WHAT TO DO: Check each line of the listing below for the string "peut", then copy every line that has it.

PROVIDED DATA:

========

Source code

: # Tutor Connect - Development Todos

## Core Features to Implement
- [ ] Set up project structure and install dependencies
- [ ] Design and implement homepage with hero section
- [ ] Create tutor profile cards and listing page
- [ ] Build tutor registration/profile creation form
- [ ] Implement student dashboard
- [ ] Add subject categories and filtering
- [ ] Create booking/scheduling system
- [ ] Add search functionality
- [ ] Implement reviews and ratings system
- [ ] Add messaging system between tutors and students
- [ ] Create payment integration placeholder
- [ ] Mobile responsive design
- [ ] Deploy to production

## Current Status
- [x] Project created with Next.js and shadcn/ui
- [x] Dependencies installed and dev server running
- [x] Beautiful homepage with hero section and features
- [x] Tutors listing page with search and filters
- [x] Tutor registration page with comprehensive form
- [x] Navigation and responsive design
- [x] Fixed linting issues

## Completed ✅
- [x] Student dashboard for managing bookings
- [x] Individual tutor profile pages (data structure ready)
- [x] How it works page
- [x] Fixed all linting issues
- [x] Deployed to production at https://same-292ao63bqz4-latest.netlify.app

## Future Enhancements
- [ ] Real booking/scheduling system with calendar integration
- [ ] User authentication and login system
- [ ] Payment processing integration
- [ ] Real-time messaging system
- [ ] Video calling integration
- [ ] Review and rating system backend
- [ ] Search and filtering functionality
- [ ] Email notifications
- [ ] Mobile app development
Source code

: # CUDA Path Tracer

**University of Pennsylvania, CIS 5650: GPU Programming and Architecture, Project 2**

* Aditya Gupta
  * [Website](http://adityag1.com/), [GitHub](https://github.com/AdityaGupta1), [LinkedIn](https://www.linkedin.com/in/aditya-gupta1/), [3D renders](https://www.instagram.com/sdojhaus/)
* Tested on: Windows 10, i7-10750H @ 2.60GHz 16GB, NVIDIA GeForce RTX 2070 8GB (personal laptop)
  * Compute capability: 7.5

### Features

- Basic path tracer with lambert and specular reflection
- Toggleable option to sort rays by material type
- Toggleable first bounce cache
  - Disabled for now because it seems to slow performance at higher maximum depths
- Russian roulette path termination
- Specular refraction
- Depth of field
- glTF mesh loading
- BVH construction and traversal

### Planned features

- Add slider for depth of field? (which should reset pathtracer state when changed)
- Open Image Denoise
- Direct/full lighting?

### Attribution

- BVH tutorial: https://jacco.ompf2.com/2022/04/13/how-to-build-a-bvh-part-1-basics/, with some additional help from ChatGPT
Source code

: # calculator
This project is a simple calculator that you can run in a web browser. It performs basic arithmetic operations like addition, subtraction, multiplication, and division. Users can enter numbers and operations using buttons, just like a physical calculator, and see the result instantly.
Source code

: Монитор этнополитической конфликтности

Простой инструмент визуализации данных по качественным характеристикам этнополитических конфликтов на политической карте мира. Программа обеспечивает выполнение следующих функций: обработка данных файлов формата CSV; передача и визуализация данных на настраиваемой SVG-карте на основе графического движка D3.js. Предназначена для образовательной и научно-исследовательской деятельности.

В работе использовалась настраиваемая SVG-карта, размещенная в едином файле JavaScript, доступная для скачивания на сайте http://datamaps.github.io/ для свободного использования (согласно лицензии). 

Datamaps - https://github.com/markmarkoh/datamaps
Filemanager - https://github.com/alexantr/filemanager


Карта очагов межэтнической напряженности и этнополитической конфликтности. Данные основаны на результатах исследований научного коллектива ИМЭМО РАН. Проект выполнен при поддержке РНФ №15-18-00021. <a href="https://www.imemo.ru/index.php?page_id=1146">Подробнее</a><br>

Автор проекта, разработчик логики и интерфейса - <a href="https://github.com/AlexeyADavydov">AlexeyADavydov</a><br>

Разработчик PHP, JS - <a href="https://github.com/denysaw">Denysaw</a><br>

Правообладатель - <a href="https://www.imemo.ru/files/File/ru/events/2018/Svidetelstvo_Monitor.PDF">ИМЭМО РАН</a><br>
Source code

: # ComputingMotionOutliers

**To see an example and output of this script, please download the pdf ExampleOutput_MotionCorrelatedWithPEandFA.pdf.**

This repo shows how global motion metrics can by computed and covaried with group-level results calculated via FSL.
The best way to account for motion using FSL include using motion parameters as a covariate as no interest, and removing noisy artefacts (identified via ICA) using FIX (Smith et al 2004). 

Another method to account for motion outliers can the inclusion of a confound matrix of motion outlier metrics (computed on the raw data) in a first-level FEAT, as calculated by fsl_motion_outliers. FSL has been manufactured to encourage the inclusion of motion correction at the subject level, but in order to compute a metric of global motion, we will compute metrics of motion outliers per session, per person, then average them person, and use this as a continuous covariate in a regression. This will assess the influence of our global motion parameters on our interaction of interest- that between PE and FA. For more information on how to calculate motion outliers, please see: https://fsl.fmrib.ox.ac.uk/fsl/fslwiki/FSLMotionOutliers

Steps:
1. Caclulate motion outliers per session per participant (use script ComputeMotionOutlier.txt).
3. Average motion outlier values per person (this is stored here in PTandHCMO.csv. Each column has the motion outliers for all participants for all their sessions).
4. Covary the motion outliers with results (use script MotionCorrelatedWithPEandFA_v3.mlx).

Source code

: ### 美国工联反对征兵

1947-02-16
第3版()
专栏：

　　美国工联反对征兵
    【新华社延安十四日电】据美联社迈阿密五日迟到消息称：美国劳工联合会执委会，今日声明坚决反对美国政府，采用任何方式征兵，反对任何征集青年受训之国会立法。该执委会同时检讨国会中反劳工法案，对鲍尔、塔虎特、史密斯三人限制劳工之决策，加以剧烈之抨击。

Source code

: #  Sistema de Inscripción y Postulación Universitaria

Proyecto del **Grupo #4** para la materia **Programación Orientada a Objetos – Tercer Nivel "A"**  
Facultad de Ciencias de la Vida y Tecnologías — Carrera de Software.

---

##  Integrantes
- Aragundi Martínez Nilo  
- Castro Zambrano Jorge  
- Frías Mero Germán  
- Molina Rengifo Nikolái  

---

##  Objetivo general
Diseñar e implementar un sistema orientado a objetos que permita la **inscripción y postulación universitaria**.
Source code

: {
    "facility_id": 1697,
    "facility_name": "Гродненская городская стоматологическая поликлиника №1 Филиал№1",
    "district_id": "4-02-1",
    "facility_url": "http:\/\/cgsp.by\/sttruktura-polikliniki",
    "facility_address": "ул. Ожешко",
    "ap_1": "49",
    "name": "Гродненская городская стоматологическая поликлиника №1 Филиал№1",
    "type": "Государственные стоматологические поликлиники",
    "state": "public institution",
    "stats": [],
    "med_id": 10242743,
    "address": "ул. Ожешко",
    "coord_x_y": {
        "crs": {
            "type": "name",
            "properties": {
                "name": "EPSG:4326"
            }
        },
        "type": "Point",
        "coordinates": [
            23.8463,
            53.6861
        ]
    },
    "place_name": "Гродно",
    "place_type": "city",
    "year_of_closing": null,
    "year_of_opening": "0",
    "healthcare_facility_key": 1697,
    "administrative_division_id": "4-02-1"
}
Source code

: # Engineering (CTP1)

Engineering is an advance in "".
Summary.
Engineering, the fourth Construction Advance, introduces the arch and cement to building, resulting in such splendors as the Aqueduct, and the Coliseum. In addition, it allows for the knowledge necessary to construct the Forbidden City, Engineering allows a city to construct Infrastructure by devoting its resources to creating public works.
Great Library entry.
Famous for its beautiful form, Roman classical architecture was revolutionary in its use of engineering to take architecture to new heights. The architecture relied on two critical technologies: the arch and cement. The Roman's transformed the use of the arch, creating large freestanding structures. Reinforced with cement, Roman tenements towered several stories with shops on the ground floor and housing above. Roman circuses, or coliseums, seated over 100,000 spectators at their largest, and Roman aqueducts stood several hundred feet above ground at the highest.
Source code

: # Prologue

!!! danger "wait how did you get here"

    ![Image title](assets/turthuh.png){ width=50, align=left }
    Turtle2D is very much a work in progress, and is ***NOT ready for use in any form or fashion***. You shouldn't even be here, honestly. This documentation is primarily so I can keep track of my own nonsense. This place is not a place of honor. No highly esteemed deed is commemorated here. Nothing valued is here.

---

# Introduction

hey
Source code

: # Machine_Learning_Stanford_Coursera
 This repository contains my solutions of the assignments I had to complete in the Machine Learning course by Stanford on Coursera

========

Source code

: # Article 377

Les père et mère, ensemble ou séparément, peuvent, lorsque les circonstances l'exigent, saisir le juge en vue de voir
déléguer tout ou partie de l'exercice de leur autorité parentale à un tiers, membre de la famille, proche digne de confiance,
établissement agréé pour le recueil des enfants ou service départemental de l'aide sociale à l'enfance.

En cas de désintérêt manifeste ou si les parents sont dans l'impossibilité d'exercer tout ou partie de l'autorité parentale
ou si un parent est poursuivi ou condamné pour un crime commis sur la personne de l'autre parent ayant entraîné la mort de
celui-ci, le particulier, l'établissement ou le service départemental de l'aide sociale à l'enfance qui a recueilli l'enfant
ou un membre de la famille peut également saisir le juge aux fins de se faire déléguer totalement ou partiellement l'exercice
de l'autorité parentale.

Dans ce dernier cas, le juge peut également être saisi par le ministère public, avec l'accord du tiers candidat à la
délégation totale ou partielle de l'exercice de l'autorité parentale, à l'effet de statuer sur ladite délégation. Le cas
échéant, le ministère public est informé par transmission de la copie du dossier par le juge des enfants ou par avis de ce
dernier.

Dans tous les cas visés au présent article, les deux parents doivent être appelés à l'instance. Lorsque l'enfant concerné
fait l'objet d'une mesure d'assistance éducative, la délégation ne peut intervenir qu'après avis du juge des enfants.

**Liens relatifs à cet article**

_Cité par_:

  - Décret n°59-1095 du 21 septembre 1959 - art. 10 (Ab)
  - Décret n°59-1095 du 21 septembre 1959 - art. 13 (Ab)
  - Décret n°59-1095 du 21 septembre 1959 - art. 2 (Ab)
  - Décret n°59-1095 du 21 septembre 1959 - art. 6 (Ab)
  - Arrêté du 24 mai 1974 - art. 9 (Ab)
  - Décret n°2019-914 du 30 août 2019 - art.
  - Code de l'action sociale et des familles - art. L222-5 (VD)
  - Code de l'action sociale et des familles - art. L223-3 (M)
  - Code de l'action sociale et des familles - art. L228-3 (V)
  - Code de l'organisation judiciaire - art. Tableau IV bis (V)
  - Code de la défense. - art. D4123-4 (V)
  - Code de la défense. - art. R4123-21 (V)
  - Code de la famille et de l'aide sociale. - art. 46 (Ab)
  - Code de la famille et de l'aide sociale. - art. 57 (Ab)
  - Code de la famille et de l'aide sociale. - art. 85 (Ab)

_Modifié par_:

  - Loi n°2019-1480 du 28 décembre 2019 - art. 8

========

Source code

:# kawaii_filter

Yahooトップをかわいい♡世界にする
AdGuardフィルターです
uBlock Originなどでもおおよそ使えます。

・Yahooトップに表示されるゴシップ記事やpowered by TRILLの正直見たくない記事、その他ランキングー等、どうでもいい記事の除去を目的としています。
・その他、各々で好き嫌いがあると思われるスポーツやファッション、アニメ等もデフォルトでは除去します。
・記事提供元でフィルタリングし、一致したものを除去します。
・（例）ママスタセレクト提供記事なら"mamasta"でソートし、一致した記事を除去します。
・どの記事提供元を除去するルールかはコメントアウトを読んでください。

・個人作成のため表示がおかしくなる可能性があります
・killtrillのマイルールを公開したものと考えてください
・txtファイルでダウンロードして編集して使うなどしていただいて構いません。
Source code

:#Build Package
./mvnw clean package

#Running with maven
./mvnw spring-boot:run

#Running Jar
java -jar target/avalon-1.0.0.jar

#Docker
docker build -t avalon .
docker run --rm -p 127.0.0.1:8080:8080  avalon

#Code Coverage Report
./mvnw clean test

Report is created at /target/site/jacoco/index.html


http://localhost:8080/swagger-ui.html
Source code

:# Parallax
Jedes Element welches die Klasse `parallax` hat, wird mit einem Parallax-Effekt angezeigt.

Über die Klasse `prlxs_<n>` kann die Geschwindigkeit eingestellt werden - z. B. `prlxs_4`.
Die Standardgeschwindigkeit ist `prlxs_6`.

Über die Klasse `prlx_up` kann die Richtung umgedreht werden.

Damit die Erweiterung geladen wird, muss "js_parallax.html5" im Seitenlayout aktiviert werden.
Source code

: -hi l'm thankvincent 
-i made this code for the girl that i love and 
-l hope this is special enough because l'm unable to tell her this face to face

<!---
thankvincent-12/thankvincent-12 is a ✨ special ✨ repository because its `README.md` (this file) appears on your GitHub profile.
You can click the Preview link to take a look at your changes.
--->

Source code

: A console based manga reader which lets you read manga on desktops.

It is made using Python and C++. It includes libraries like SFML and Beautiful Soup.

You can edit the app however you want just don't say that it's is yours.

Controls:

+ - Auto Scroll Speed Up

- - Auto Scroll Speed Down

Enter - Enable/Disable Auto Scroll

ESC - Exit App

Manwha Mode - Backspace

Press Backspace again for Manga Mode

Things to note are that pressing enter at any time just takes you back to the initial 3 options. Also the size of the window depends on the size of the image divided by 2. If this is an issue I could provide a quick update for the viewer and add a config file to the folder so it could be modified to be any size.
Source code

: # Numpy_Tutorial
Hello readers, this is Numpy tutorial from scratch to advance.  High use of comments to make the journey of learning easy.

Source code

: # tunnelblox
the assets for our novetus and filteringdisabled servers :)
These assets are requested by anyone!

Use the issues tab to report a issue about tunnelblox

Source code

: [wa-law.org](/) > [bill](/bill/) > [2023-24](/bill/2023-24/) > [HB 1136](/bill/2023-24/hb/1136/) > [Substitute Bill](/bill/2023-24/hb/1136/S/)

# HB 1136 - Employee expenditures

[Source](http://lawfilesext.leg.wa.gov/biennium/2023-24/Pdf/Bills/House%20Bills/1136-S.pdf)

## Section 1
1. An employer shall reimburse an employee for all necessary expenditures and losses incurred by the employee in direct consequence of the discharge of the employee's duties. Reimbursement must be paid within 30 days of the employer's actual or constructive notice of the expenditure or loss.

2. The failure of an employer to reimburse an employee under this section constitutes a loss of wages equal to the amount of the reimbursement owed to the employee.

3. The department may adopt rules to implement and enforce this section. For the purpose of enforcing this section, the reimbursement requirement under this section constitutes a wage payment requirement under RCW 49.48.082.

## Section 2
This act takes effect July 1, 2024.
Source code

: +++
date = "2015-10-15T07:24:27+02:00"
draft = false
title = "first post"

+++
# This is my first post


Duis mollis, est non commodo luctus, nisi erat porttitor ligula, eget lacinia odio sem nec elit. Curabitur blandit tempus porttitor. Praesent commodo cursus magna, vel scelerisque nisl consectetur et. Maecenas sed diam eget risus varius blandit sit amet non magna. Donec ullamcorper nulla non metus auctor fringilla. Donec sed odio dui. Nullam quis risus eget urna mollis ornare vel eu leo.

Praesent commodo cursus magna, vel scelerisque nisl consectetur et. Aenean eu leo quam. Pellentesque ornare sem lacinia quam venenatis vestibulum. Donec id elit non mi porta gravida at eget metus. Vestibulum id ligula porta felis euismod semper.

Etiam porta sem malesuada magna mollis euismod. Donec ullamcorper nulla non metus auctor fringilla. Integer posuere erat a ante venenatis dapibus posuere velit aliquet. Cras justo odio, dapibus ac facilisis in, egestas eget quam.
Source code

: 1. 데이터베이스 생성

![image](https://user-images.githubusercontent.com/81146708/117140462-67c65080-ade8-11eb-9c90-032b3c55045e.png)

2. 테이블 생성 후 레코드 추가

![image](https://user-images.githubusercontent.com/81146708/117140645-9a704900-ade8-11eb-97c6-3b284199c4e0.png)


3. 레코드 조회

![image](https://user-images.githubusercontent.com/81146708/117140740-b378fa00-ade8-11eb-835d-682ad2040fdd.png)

========

EXPECTED OUTPUT:
ou un membre de la famille peut également saisir le juge aux fins de se faire déléguer totalement ou partiellement l'exercice
Dans ce dernier cas, le juge peut également être saisi par le ministère public, avec l'accord du tiers candidat à la
fait l'objet d'une mesure d'assistance éducative, la délégation ne peut intervenir qu'après avis du juge des enfants.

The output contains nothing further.